The impact of recording stock option expense on UTC and its segments,
and the impact on certain line items on the Statement of Operations
is as follows:
(in
millions of dollars, except per share amounts) |
2004 |
2003 |
| Otis |
$29 |
$31 |
| Carrier |
33 |
44 |
| Chubb |
6 |
1 |
| Pratt & Whitney |
38 |
41 |
| Hamilton Sundstrand |
20 |
21 |
| Sikorsky |
13 |
13 |
| Total segment option
expense |
139 |
151 |
| Eliminations &
other |
3 |
6 |
| General corporate expenses |
27 |
41 |
| Impact on income before
income taxes |
|
|
| and
minority interest |
169 |
198 |
| Income taxes |
54 |
73 |
| Net income impact |
$115 |
$125 |
| Diluted earnings per
share |
$.23 |
$.25 |
The increase to stock option expense described in
the above table was determined using the Black-Scholes valuation model
as disclosed, on a pro forma basis, in Note 1 to UTC’s Consolidated
Financial Statements. UTC will utilize the binomial lattice fair value
method, described in SFAS 123R, to value stock-based compensation beginning
with awards granted in 2005. UTC expects its 2005 stock option expense
to approximate 2004 levels. UTC does not expect the adoption of SFAS
123R to have a material impact on its cash flows or financial condition.
Cautionary Note Concerning
Factors
That May Affect Future Results
This Annual Report contains statements which, to the extent they are
not statements of historical or present fact, constitute “forward-looking
statements” under the securities laws. From time to time, oral or written
forward-looking statements may also be included in other materials released
to the public. These forward-looking statements are intended to provide
management’s current expectations or plans for the future operating
and financial performance of UTC, based on assumptions currently believed
to be valid. Forward-looking statements can be identified by the use
of words such as: “believe,” “expect,” “plans,” “strategy,” “prospects,”

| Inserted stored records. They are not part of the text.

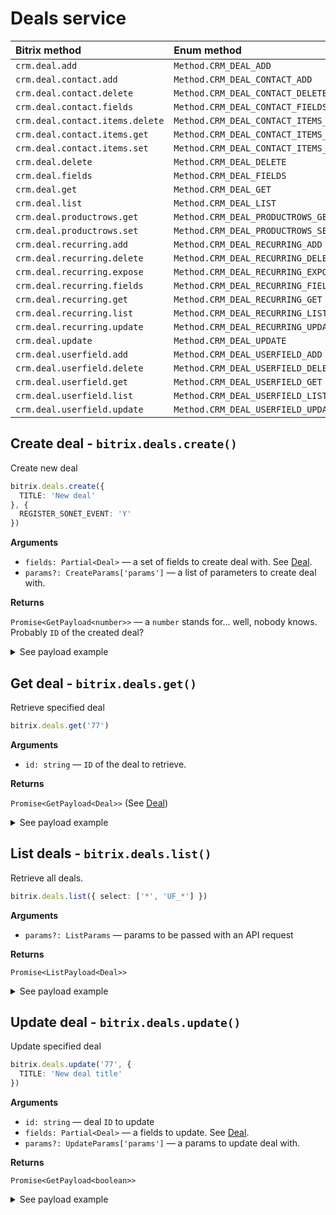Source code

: 
# Deals service

| Bitrix method                   | Enum method                            | API                                                                                |
| :------------------------------ | :------------------------------------- | :--------------------------------------------------------------------------------- |
| `crm.deal.add`                  | `Method.CRM_DEAL_ADD`                  | [`bitrix.deals.create()`](#create-deal---bitrixdealscreate)                        |
| `crm.deal.contact.add`          | `Method.CRM_DEAL_CONTACT_ADD`          |                                                                                    |
| `crm.deal.contact.delete`       | `Method.CRM_DEAL_CONTACT_DELETE`       |                                                                                    |
| `crm.deal.contact.fields`       | `Method.CRM_DEAL_CONTACT_FIELDS`       |                                                                                    |
| `crm.deal.contact.items.delete` | `Method.CRM_DEAL_CONTACT_ITEMS_DELETE` |                                                                                    |
| `crm.deal.contact.items.get`    | `Method.CRM_DEAL_CONTACT_ITEMS_GET`    |                                                                                    |
| `crm.deal.contact.items.set`    | `Method.CRM_DEAL_CONTACT_ITEMS_SET`    |                                                                                    |
| `crm.deal.delete`               | `Method.CRM_DEAL_DELETE`               |                                                                                    |
| `crm.deal.fields`               | `Method.CRM_DEAL_FIELDS`               |                                                                                    |
| `crm.deal.get`                  | `Method.CRM_DEAL_GET`                  | [`bitrix.deals.get()`](#get-deal---bitrixdealsget)                                 |
| `crm.deal.list`                 | `Method.CRM_DEAL_LIST`                 | [`bitrix.deals.list()`](#list-deals---bitrixdealslist)                             |
| `crm.deal.productrows.get`      | `Method.CRM_DEAL_PRODUCTROWS_GET`      |                                                                                    |
| `crm.deal.productrows.set`      | `Method.CRM_DEAL_PRODUCTROWS_SET`      |                                                                                    |
| `crm.deal.recurring.add`        | `Method.CRM_DEAL_RECURRING_ADD`        |                                                                                    |
| `crm.deal.recurring.delete`     | `Method.CRM_DEAL_RECURRING_DELETE`     |                                                                                    |
| `crm.deal.recurring.expose`     | `Method.CRM_DEAL_RECURRING_EXPOSE`     |                                                                                    |
| `crm.deal.recurring.fields`     | `Method.CRM_DEAL_RECURRING_FIELDS`     |                                                                                    |
| `crm.deal.recurring.get`        | `Method.CRM_DEAL_RECURRING_GET`        |                                                                                    |
| `crm.deal.recurring.list`       | `Method.CRM_DEAL_RECURRING_LIST`       |                                                                                    |
| `crm.deal.recurring.update`     | `Method.CRM_DEAL_RECURRING_UPDATE`     |                                                                                    |
| `crm.deal.update`               | `Method.CRM_DEAL_UPDATE`               | [`bitrix.deals.update()`](#update-deal---bitrixdealsupdate)                        |
| `crm.deal.userfield.add`        | `Method.CRM_DEAL_USERFIELD_ADD`        |                                                                                    |
| `crm.deal.userfield.delete`     | `Method.CRM_DEAL_USERFIELD_DELETE`     |                                                                                    |
| `crm.deal.userfield.get`        | `Method.CRM_DEAL_USERFIELD_GET`        |                                                                                    |
| `crm.deal.userfield.list`       | `Method.CRM_DEAL_USERFIELD_LIST`       |                                                                                    |
| `crm.deal.userfield.update`     | `Method.CRM_DEAL_USERFIELD_UPDATE`     |                                                                                    |

## Create deal - `bitrix.deals.create()`

Create new deal

```ts
bitrix.deals.create({
  TITLE: 'New deal'
}, {
  REGISTER_SONET_EVENT: 'Y'
})
```

**Arguments**

* `fields: Partial<Deal>` — a set of fields to create deal with. See [Deal](/source/services/deals/entities.ts).
* `params?: CreateParams['params']` — a list of parameters to create deal with.

**Returns**

`Promise<GetPayload<number>>` — a `number` stands for... well, nobody knows. Probably `ID` of the created deal?

<details>
<summary>See payload example</summary>

```ts
{
  result: 77,
  time: {
    start: 1567372034.625375,
    finish: 1567372034.8204,
    duration: 0.19502496719360352,
    processing: 0.03838515281677246,
    date_start: "2019-09-02T00:07:14+03:00",
    date_finish: "2019-09-02T00:07:14+03:00"
  }
}
```

</details>

## Get deal - `bitrix.deals.get()`

Retrieve specified deal

```ts
bitrix.deals.get('77')
```

**Arguments**

* `id: string` — `ID` of the deal to retrieve.

**Returns**

`Promise<GetPayload<Deal>>` (See [Deal](/source/services/deals/entities.ts))

<details>
<summary>See payload example</summary>

```ts
{
  result: {
    ID: '77',
    TITLE: 'RE: Hello',
    HONORIFIC: null,
    NAME: 'hello@example.com',
    SECOND_NAME: '',
    LAST_NAME: '',
    COMPANY_TITLE: '',
    COMPANY_ID: '7744',
    CONTACT_ID: '47',
    IS_RETURN_CUSTOMER: 'Y',
    BIRTHDATE: '',
    SOURCE_ID: 'EMAIL',
    SOURCE_DESCRIPTION: null,
    STATUS_ID: 'CONVERTED',
    STATUS_DESCRIPTION: null,
    POST: '',
    COMMENTS: 'RE: Hello',
    CURRENCY_ID: 'USD',
    OPPORTUNITY: '0.00',
    HAS_PHONE: 'N',
    HAS_EMAIL: 'Y',
    HAS_IMOL: 'N',
    ASSIGNED_BY_ID: '17',
    CREATED_BY_ID: '17',
    MODIFY_BY_ID: '1',
    DATE_CREATE: '2018-06-05T09:59:22+03:00',
    DATE_MODIFY: '2019-07-22T23:39:46+03:00',
    DATE_CLOSED: '2018-07-04T03:20:31+03:00',
    STATUS_SEMANTIC_ID: 'S',
    OPENED: 'Y',
    ORIGINATOR_ID: 'email-tracker',
    ORIGIN_ID: '7',
    ADDRESS: null,
    ADDRESS_2: null,
    ADDRESS_CITY: null,
    ADDRESS_POSTAL_CODE: null,
    ADDRESS_REGION: null,
    ADDRESS_PROVINCE: null,
    ADDRESS_COUNTRY: null,
    ADDRESS_COUNTRY_CODE: null,
    UTM_SOURCE: null,
    UTM_MEDIUM: null,
    UTM_CAMPAIGN: null,
    UTM_CONTENT: null,
    UTM_TERM: null,
    EMAIL: [
      { ID: '774', VALUE_TYPE: 'WORK', VALUE: 'hello@example.com', TYPE_ID: 'EMAIL' }
    ]
  },
  time: {
    start: 1567372034.625375,
    finish: 1567372034.8204,
    duration: 0.19502496719360352,
    processing: 0.03838515281677246,
    date_start: "2019-09-02T00:07:14+03:00",
    date_finish: "2019-09-02T00:07:14+03:00"
  }
}
```

</details>

## List deals - `bitrix.deals.list()`

Retrieve all deals.

```ts
bitrix.deals.list({ select: ['*', 'UF_*'] })
```

**Arguments**

* `params?: ListParams` — params to be passed with an API request

**Returns**

`Promise<ListPayload<Deal>>`

<details>
<summary>See payload example</summary>

```ts
{
  result: [{
    ID: '77',
    TITLE: 'RE: Hello',
    HONORIFIC: null,
    NAME: 'hello@example.com',
    SECOND_NAME: '',
    LAST_NAME: '',
    COMPANY_TITLE: '',
    COMPANY_ID: '7744',
    CONTACT_ID: '47',
    IS_RETURN_CUSTOMER: 'Y',
    BIRTHDATE: '',
    SOURCE_ID: 'EMAIL',
    SOURCE_DESCRIPTION: null,
    STATUS_ID: 'CONVERTED',
    STATUS_DESCRIPTION: null,
    POST: '',
    COMMENTS: 'RE: Hello',
    CURRENCY_ID: 'USD',
    OPPORTUNITY: '0.00',
    HAS_PHONE: 'N',
    HAS_EMAIL: 'Y',
    HAS_IMOL: 'N',
    ASSIGNED_BY_ID: '17',
    CREATED_BY_ID: '17',
    MODIFY_BY_ID: '1',
    DATE_CREATE: '2018-06-05T09:59:22+03:00',
    DATE_MODIFY: '2019-07-22T23:39:46+03:00',
    DATE_CLOSED: '2018-07-04T03:20:31+03:00',
    STATUS_SEMANTIC_ID: 'S',
    OPENED: 'Y',
    ORIGINATOR_ID: 'email-tracker',
    ORIGIN_ID: '7',
    ADDRESS: null,
    ADDRESS_2: null,
    ADDRESS_CITY: null,
    ADDRESS_POSTAL_CODE: null,
    ADDRESS_REGION: null,
    ADDRESS_PROVINCE: null,
    ADDRESS_COUNTRY: null,
    ADDRESS_COUNTRY_CODE: null,
    UTM_SOURCE: null,
    UTM_MEDIUM: null,
    UTM_CAMPAIGN: null,
    UTM_CONTENT: null,
    UTM_TERM: null,
    EMAIL: [
      { ID: '774', VALUE_TYPE: 'WORK', VALUE: 'hello@example.com', TYPE_ID: 'EMAIL' }
    ]
  }],
  error: 'Possible error',
  next: 2,
  time: {
    start: 1567372034.625375,
    finish: 1567372034.8204,
    duration: 0.19502496719360352,
    processing: 0.03838515281677246,
    date_start: "2019-09-02T00:07:14+03:00",
    date_finish: "2019-09-02T00:07:14+03:00"
  },
  total: 7
}
```

</details>

## Update deal - `bitrix.deals.update()`

Update specified deal

```ts
bitrix.deals.update('77', {
  TITLE: 'New deal title'
})
```

**Arguments**

* `id: string` — deal `ID` to update
* `fields: Partial<Deal>` — a fields to update. See [Deal](/source/services/deals/entities.ts).
* `params?: UpdateParams['params']` — a params to update deal with.

**Returns**

`Promise<GetPayload<boolean>>`

<details>
<summary>See payload example</summary>

```ts
{
  result: true,
  time: {
    start: 1567372034.625375,
    finish: 1567372034.8204,
    duration: 0.19502496719360352,
    processing: 0.03838515281677246,
    date_start: "2019-09-02T00:07:14+03:00",
    date_finish: "2019-09-02T00:07:14+03:00"
  }
}
```

</details>
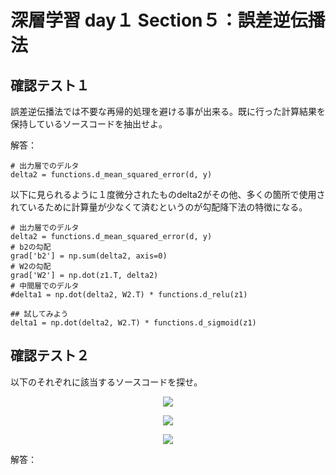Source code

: # 深層学習 day１ Section５：誤差逆伝播法

## 確認テスト１

誤差逆伝播法では不要な再帰的処理を避ける事が出来る。既に行った計算結果を保持しているソースコードを抽出せよ。

解答：

```
# 出力層でのデルタ
delta2 = functions.d_mean_squared_error(d, y)
```

以下に見られるように１度微分されたものdelta2がその他、多くの箇所で使用されているために計算量が少なくて済むというのが勾配降下法の特徴になる。

```
# 出力層でのデルタ
delta2 = functions.d_mean_squared_error(d, y)
# b2の勾配
grad['b2'] = np.sum(delta2, axis=0)
# W2の勾配
grad['W2'] = np.dot(z1.T, delta2)
# 中間層でのデルタ
#delta1 = np.dot(delta2, W2.T) * functions.d_relu(z1)

## 試してみよう
delta1 = np.dot(delta2, W2.T) * functions.d_sigmoid(z1)
```  
  

## 確認テスト２

以下のそれぞれに該当するソースコードを探せ。

<p align="center">
    <img src="https://latex.codecogs.com/svg.latex?\begin{align*}\frac{\partial{E}}{\partial{\mathbf{y}}}\end{align*}"> 
</p>

<p align="center">
    <img src="https://latex.codecogs.com/svg.latex?\begin{align*}\frac{\partial{E}}{\partial{\mathbf{y}}}\frac{\partial{\mathbf{y}}}{\partial{\mathbf{u}}}\end{align*}"> 
</p>

<p align="center">
    <img src="https://latex.codecogs.com/svg.latex?\begin{align*}\frac{\partial{E}}{\partial{\mathbf{y}}}\frac{\partial{\mathbf{y}}}{\partial{\mathbf{u}}}\frac{\partial{\mathbf{u}}}{\partial{w_{ji}^{(2)}}}\end{align*} ">
</p>

解答：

“estimate,” “project,” “target,” “anticipate” and other words of similar
meaning in connection with a discussion of future operating or financial
performance. These include, among others, statements relating to:
- Future earnings and other measurements of financial
performance
- Future cash flow and uses of cash
- The effect of economic downturns or growth in
particular regions
- The effect of changes in the level of activity
in particular industries or markets
- The availability and cost of materials, components,
services
and supplies
- The scope, nature or impact of acquisition activity
and integration into UTC’s businesses
- Product developments and new business opportunities
- Restructuring costs and savings
- The outcome of contingencies
- Future repurchases of Common Stock
- Future levels of indebtedness and capital spending
- Pension plan assumptions and future contributions
All forward-looking statements
involve risks and uncertainties that may cause actual results to differ
materially from those expressed or implied in the forward-looking statements.
For additional information identifying factors that may cause actual
results to vary materially from those stated in the forward-looking
statements, see UTC’s reports on Forms 10-K, 10-Q and 8-K filed with
the Securities and Exchange Commission from time to time. UTC’s Annual
Report on Form 10-K for 2004 includes important information as to risk
factors in the “Business” section under the headings “Description of
Business by Segment” and “Other Matters Relating to UTC’s Business as
a Whole,” and in the “Legal Proceedings” section.